— Task item —
The pictures stay out. Please retype every line below exactly.

— Records for this exercise —
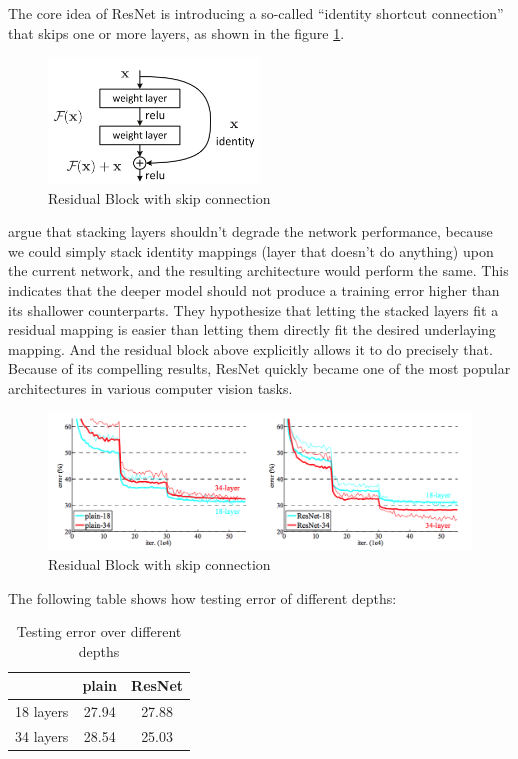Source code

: \documentclass[a4paper,12pt]{report}
\begin{document}
\hspace*{0.5 in}The core idea of ResNet is introducing a so-called “identity shortcut connection” that skips one or more layers, as shown in the figure \ref{ResidualBlock}.
\begin{figure}[H]
    \centering
    \includegraphics[width=0.5\textwidth]{figures/Residual_block.png}
    \caption{Residual Block with skip connection}
    \label{ResidualBlock}
\end{figure}
\hspace*{0.5 in}\citet{He_2016} argue that stacking layers shouldn’t degrade the network performance, because we could simply stack identity mappings (layer that doesn’t do anything) upon the current network, and the resulting architecture would perform the same. This indicates that the deeper model should not produce a training error higher than its shallower counterparts. They hypothesize that letting the stacked layers fit a residual mapping is easier than letting them directly fit the desired underlaying mapping. And the residual block above explicitly allows it to do precisely that. Because of its compelling results, ResNet quickly became one of the most popular architectures in various computer vision tasks.
\begin{figure}[H]
    \centering
    \includegraphics[width=\textwidth]{figures/PlainVsResnet.png}
    \caption{Residual Block with skip connection}
    \label{PlainVsResidual}
\end{figure}
\hspace*{0.5 in}The following table shows how testing error of different depths:
\begin{table}[H]
    \centering
    \begin{tabular}{c | c c}
         & plain & ResNet \\
         \hline
        18 layers & 27.94 & 27.88\\
        34 layers & 28.54 & 25.03\\
    \end{tabular}
    \caption{Testing error over different depths}
    \label{TestPlainVsResNets}
\end{table}
\end{document}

— Response to the exercise —
Source code

: \documentclass[a4paper,12pt]{report}
\begin{document}
\hspace*{0.5 in}The core idea of ResNet is introducing a so-called “identity shortcut connection” that skips one or more layers, as shown in the figure \ref{ResidualBlock}.
\begin{figure}[H]
    \centering
    \includegraphics[width=0.5\textwidth]{figures/Residual_block.png}
    \caption{Residual Block with skip connection}
    \label{ResidualBlock}
\end{figure}
\hspace*{0.5 in}\citet{He_2016} argue that stacking layers shouldn’t degrade the network performance, because we could simply stack identity mappings (layer that doesn’t do anything) upon the current network, and the resulting architecture would perform the same. This indicates that the deeper model should not produce a training error higher than its shallower counterparts. They hypothesize that letting the stacked layers fit a residual mapping is easier than letting them directly fit the desired underlaying mapping. And the residual block above explicitly allows it to do precisely that. Because of its compelling results, ResNet quickly became one of the most popular architectures in various computer vision tasks.
\begin{figure}[H]
    \centering
    \includegraphics[width=\textwidth]{figures/PlainVsResnet.png}
    \caption{Residual Block with skip connection}
    \label{PlainVsResidual}
\end{figure}
\hspace*{0.5 in}The following table shows how testing error of different depths:
\begin{table}[H]
    \centering
    \begin{tabular}{c | c c}
         & plain & ResNet \\
         \hline
        18 layers & 27.94 & 27.88\\
        34 layers & 28.54 & 25.03\\
    \end{tabular}
    \caption{Testing error over different depths}
    \label{TestPlainVsResNets}
\end{table}
\end{document}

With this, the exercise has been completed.